> **What you have to do**
For every record that follows, transcribe the text exactly and leave any image out.

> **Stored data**

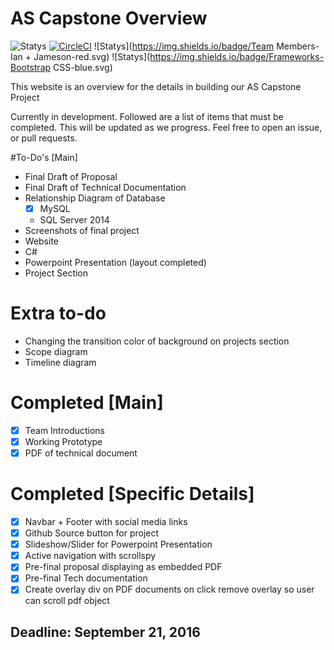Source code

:# AS Capstone Overview

![Statys](https://img.shields.io/badge/Complete-75%25-orange.svg) [![CircleCI](https://img.shields.io/circleci/project/BrightFlair/PHP.Gt.svg?maxAge=2592000?style=flat-square)]()
![Statys](https://img.shields.io/badge/Team Members-Ian + Jameson-red.svg)
![Statys](https://img.shields.io/badge/Frameworks-Bootstrap CSS-blue.svg)


This website is an overview for the details in building our AS Capstone Project 


Currently in development. Followed are a list of items that must be completed. This will be updated as we progress. Feel free to open an issue, or pull requests.

#To-Do's [Main]
* Final Draft of Proposal
* Final Draft of Technical Documentation
* Relationship Diagram of Database
  - [x] MySQL
  * SQL Server 2014
* Screenshots of final project
 * Website
 *  C#
* Powerpoint Presentation (layout completed)
* Project Section

# Extra to-do
 * Changing the transition color of background on projects section
 * Scope diagram 
 * Timeline diagram


# Completed [Main]
- [x] Team Introductions
- [x] Working Prototype
- [x] PDF of technical document

# Completed [Specific Details]
- [x] Navbar + Footer with social media links
- [x] Github Source button for project
- [x] Slideshow/Slider for Powerpoint Presentation
- [x] Active navigation with scrollspy
- [x] Pre-final proposal displaying as embedded PDF
- [x] Pre-final Tech documentation
- [x] Create overlay div on PDF documents on click remove overlay so user can scroll pdf object

## Deadline: September 21, 2016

> **Solution below**
Source code

:# AS Capstone Overview

![Statys](https://img.shields.io/badge/Complete-75%25-orange.svg) [![CircleCI](https://img.shields.io/circleci/project/BrightFlair/PHP.Gt.svg?maxAge=2592000?style=flat-square)]()
![Statys](https://img.shields.io/badge/Team Members-Ian + Jameson-red.svg)
![Statys](https://img.shields.io/badge/Frameworks-Bootstrap CSS-blue.svg)


This website is an overview for the details in building our AS Capstone Project 


Currently in development. Followed are a list of items that must be completed. This will be updated as we progress. Feel free to open an issue, or pull requests.

#To-Do's [Main]
* Final Draft of Proposal
* Final Draft of Technical Documentation
* Relationship Diagram of Database
  - [x] MySQL
  * SQL Server 2014
* Screenshots of final project
 * Website
 *  C#
* Powerpoint Presentation (layout completed)
* Project Section

# Extra to-do
 * Changing the transition color of background on projects section
 * Scope diagram 
 * Timeline diagram


# Completed [Main]
- [x] Team Introductions
- [x] Working Prototype
- [x] PDF of technical document

# Completed [Specific Details]
- [x] Navbar + Footer with social media links
- [x] Github Source button for project
- [x] Slideshow/Slider for Powerpoint Presentation
- [x] Active navigation with scrollspy
- [x] Pre-final proposal displaying as embedded PDF
- [x] Pre-final Tech documentation
- [x] Create overlay div on PDF documents on click remove overlay so user can scroll pdf object

## Deadline: September 21, 2016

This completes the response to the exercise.